Тем временем состоялся приговор об отправке заключенных в Иркутской тюрьме социалистов в Соловки, и дело еще более осложнилось. Но моя дочь не унывала и после долгих исканий и мытарств нашла ход к одному большевику, занимавшему крупный пост в коммунистических верхах. С этим большевиком я был знаком еще со времен революции 1905 года, и у меня с ним установились в тот памятный период очень хорошие отношения. Добившись свидания с этим моим добрым знакомым, моя дочь ему объяснила, что речь идет о спасении моей жены от крайней опасности для ее здоровья – ссылки в Соловки, и что ее спасение вполне возможно, если заменить ей отправку в Соловки высылкою за границу, в Харбин. По рассказам дочери, мой добрый знакомый, выслушав ее, очень близко принял к сердцу ее просьбу и обещал по этому делу переговорить лично с самим Дзержинским, который, как известно, в то время стоял во главе всероссийской чрезвычайки.
Можно себе представить, с каким нетерпением моя дочь ждала результата этого свидания. Через некоторое время наш добрый знакомый сообщил моей дочери, что Дзержинский уважил его ходатайство и послал председателю Иркутской чрезвычайки Берману телеграфный приказ освободить заключенную Кроль и выдать ей разрешение на свободный проезд в Маньчжурию. Само собою разумеется, что моя старшая дочь в свою очередь немедленно телеграфировала младшей дочери в Иркутск о состоявшемся распоряжении Дзержинского. Однако Иркутская чрезвычайка на все настояния моей младшей дочери об освобождении матери отвечала, что никакого распоряжения об освобождении Кроль у них нет и что она, моя дочь, просто введена в заблуждение. Между тем старшая дочь снова и снова подтвердила, что такое предписание было послано самим Дзержинским. Пришлось опять обратиться к содействию нашего доброго знакомого, и только когда Дзержинский вторично отдал Берману грозный приказ об освобождении Кроль и выдаче ей пропуска в Маньчжурию, сопротивление его было сломлено. Оказалось, что он просто утаил первую телеграмму.
Жена была выпущена из тюрьмы и получила разрешение на свободный выезд за границу через станцию Маньчжурия. В то же время и обе дочери (старшая успела к тому времени вернуться в Иркутск), учившиеся в Иркутском университете, добыли удостоверения, разрешавшие им выезд в Харбин на определенный срок и беспрепятственный обратный въезд в Р.С.Ф. Казалось, что для выезда моей семьи в Харбин не существовало больше никаких препятствий.

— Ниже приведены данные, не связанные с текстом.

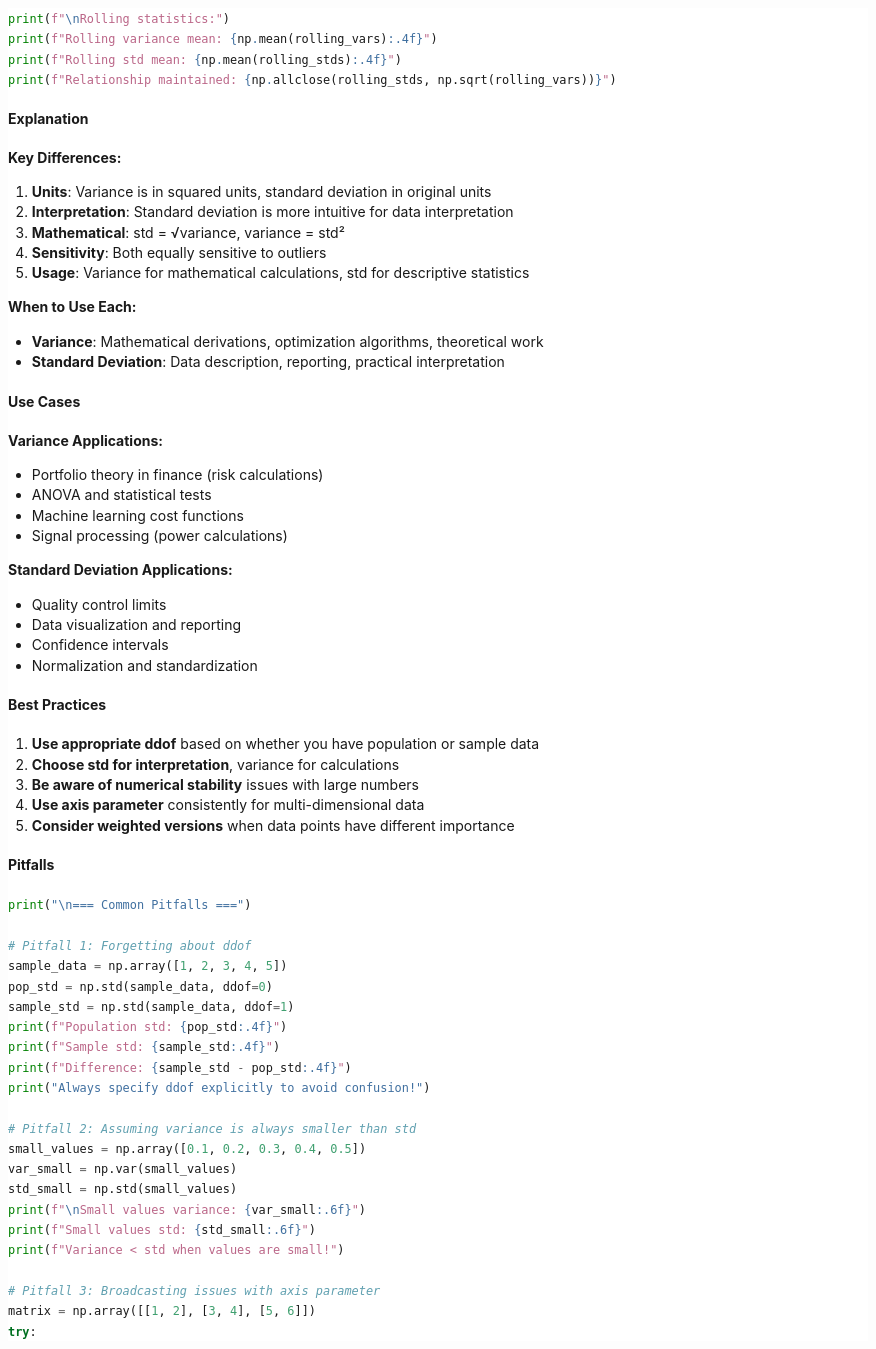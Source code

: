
 ```python
print(f"\nRolling statistics:")
print(f"Rolling variance mean: {np.mean(rolling_vars):.4f}")
print(f"Rolling std mean: {np.mean(rolling_stds):.4f}")
print(f"Relationship maintained: {np.allclose(rolling_stds, np.sqrt(rolling_vars))}")
```

#### Explanation

**Key Differences:**
1. **Units**: Variance is in squared units, standard deviation in original units
2. **Interpretation**: Standard deviation is more intuitive for data interpretation
3. **Mathematical**: std = √variance, variance = std²
4. **Sensitivity**: Both equally sensitive to outliers
5. **Usage**: Variance for mathematical calculations, std for descriptive statistics

**When to Use Each:**
- **Variance**: Mathematical derivations, optimization algorithms, theoretical work
- **Standard Deviation**: Data description, reporting, practical interpretation

#### Use Cases

**Variance Applications:**
- Portfolio theory in finance (risk calculations)
- ANOVA and statistical tests
- Machine learning cost functions
- Signal processing (power calculations)

**Standard Deviation Applications:**
- Quality control limits
- Data visualization and reporting
- Confidence intervals
- Normalization and standardization

#### Best Practices

1. **Use appropriate ddof** based on whether you have population or sample data
2. **Choose std for interpretation**, variance for calculations
3. **Be aware of numerical stability** issues with large numbers
4. **Use axis parameter** consistently for multi-dimensional data
5. **Consider weighted versions** when data points have different importance

#### Pitfalls

```python
print("\n=== Common Pitfalls ===")

# Pitfall 1: Forgetting about ddof
sample_data = np.array([1, 2, 3, 4, 5])
pop_std = np.std(sample_data, ddof=0)
sample_std = np.std(sample_data, ddof=1)
print(f"Population std: {pop_std:.4f}")
print(f"Sample std: {sample_std:.4f}")
print(f"Difference: {sample_std - pop_std:.4f}")
print("Always specify ddof explicitly to avoid confusion!")

# Pitfall 2: Assuming variance is always smaller than std
small_values = np.array([0.1, 0.2, 0.3, 0.4, 0.5])
var_small = np.var(small_values)
std_small = np.std(small_values)
print(f"\nSmall values variance: {var_small:.6f}")
print(f"Small values std: {std_small:.6f}")
print(f"Variance < std when values are small!")

# Pitfall 3: Broadcasting issues with axis parameter
matrix = np.array([[1, 2], [3, 4], [5, 6]])
try:
```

Захватив с собою самые необходимые вещи, жена и дочери двинулись в путь, одушевленные радостной мыслью, что скоро, скоро кончится наша столь долгая и мучительная разлука и что мы опять будем все вместе. Но чаша испытаний моей жены была еще не полна. В Чите чрезвычайка решительно отказалась выдать ей пропуск за границу. Никакие настояния и ссылки на приказ Дзержинского не помогали. И был момент, когда казалось, что всякая надежда для моей семьи попасть в Харбин была потеряна. Но в дело вмешался живший тогда в Чите наш близкий знакомый присяжный поверенный В.Г. Дистлер. Он с необычайной настойчивостью требовал, чтобы моей семье было выдано разрешение на свободный въезд в Маньчжурию, и после десятидневных непрерывных ходатайств добился своего: Читинская чрезвычайка наконец смилостивилась и выпустила жену мою и дочерей из пределов Советского Союза.

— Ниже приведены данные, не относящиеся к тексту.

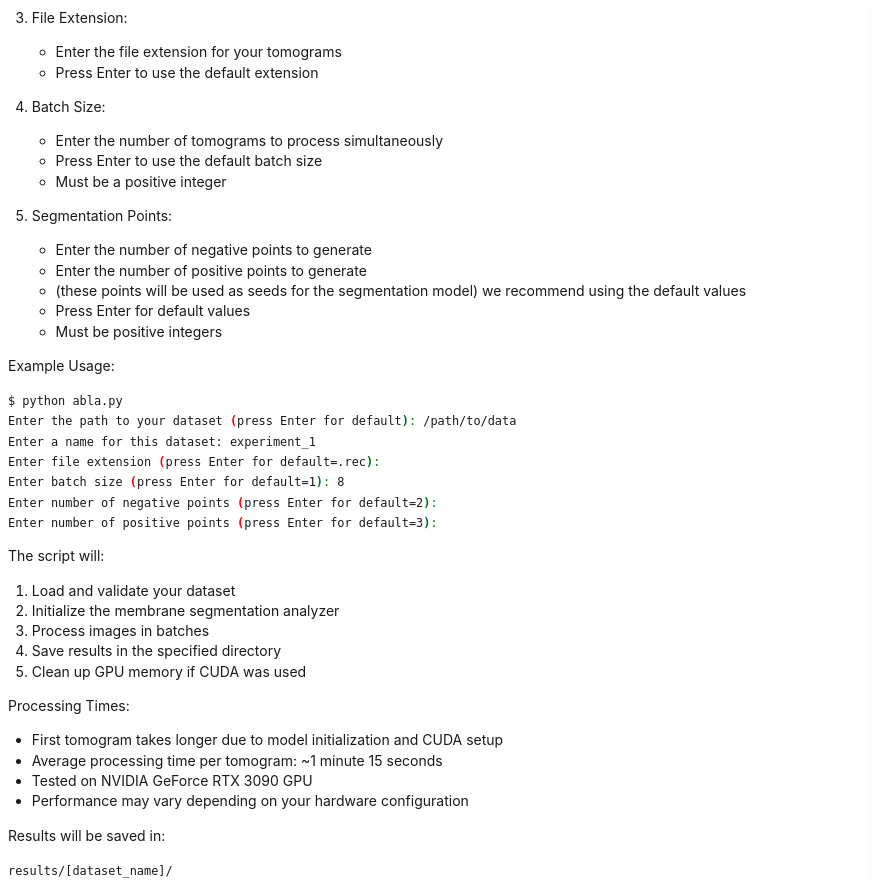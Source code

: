 3. File Extension:
   - Enter the file extension for your tomograms
   - Press Enter to use the default extension

4. Batch Size:
   - Enter the number of tomograms to process simultaneously
   - Press Enter to use the default batch size
   - Must be a positive integer

5. Segmentation Points:
   - Enter the number of negative points to generate
   - Enter the number of positive points to generate
   - (these points will be used as seeds for the segmentation model) we recommend using the default values
   - Press Enter for default values
   - Must be positive integers

Example Usage:
```bash
$ python abla.py
Enter the path to your dataset (press Enter for default): /path/to/data
Enter a name for this dataset: experiment_1
Enter file extension (press Enter for default=.rec): 
Enter batch size (press Enter for default=1): 8
Enter number of negative points (press Enter for default=2): 
Enter number of positive points (press Enter for default=3): 
```

The script will:
1. Load and validate your dataset
2. Initialize the membrane segmentation analyzer
3. Process images in batches
4. Save results in the specified directory
5. Clean up GPU memory if CUDA was used

Processing Times:
- First tomogram takes longer due to model initialization and CUDA setup
- Average processing time per tomogram: ~1 minute 15 seconds
- Tested on NVIDIA GeForce RTX 3090 GPU
- Performance may vary depending on your hardware configuration

Results will be saved in:
```
results/[dataset_name]/
```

Через несколько дней после приезда моей семьи я снял небольшую квартиру, кое-как ее обставил, и мы зажили спокойной харбинской жизнью. Поселился с нами и Лев Афанасьевич Кроль. Мечта долгих лет осуществилась. Мы опять были вместе и чувствовали себя бесконечно счастливыми. Не раз мы себя спрашивали, не снится ли нам прекрасный сон и не ждет ли нас печальное пробуждение, когда мы окажемся опять оторванными друг от друга и отделенными непроходимой стеною, которую воздвигли большевики между Россией и остальным миром. Но, нет, это, к счастью, не было сном: судьба была к нам милостива, и мы действительно почти чудесным образом оказались все вместе в Харбине, где можно было свободно дышать и спокойно думать о завтрашнем дне.